How rapeseed could be used as a protein source for human nutrition

According to the Food and Agriculture Organization of the United Nations (FAO), the demand for food will approximately double by 2050 due to the growing world population. “Bottlenecks are to be expected in this context, particularly in protein supply,” says Thomas Hofmann, who heads the Chair of Food Chemistry and Molecular Sensory Science at the Technical University of Munich (TUM).

According to Hofmann, who is also Director of the Leibniz-Institute for Food Systems Biology, it is therefore important to develop new plant protein sources for human nutrition. And rapeseed is a good local source.

Rapeseed doesn’t just contain oil but high-quality protein too, which contains many essential amino acids. Worldwide around 1.12 million tons of crude protein are produced annually from rapeseed oil. Although farmers have long used this so-called rapeseed cake as a protein feed for animals, it has not played a role as a protein source in human nutrition so far.

One reason is that the accompanying substances contained in rapeseed strongly impair the taste of the obtained protein isolates. These substances include, for example, very bitter-tasting secondary plant constituents. Hofmann and his team therefore looked into the issue of which bitter substances cause the rapeseed protein’s unpleasant bad taste.

Bitter protein

The researchers investigated three different protein isolates using mass spectrometric analysis methods and taste tests. The first isolate was an extract of all the proteins contained in rapeseed meal. The second isolate predominantly contained cruciferin and the third napin, which are the rapeseed’s two main storage proteins. All three isolates had a protein content of 80 to 90 percent.

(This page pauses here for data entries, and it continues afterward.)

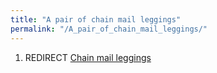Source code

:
 ```yaml
---
title: "A pair of chain mail leggings"
permalink: "/A_pair_of_chain_mail_leggings/"
---
```


1.  REDIRECT [Chain mail leggings](Chain_mail_leggings "wikilink")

As the investigations show for the first time, a compound called kaempferol 3-O-(2‘‘‘-O-sinapoyl-ß-sophoroside) is the key substance that makes protein extracts from rapeseed inedible. The cruciferin isolate in particular contained a large amount of this bitter substance with 390 milligrams per kilogramme. The rapeseed meal and napin isolate had less than a tenth of the quantity, but still tasted bitter in the sensory test.

“Since we now know the cause of the bitter off-taste, it is much easier to develop suitable technological processes or breeding strategies that can be used to produce tasty, protein-rich foods from rapeseed,” said co-author Corinna Dawid, who heads the Phytometabolomics research group at TUM.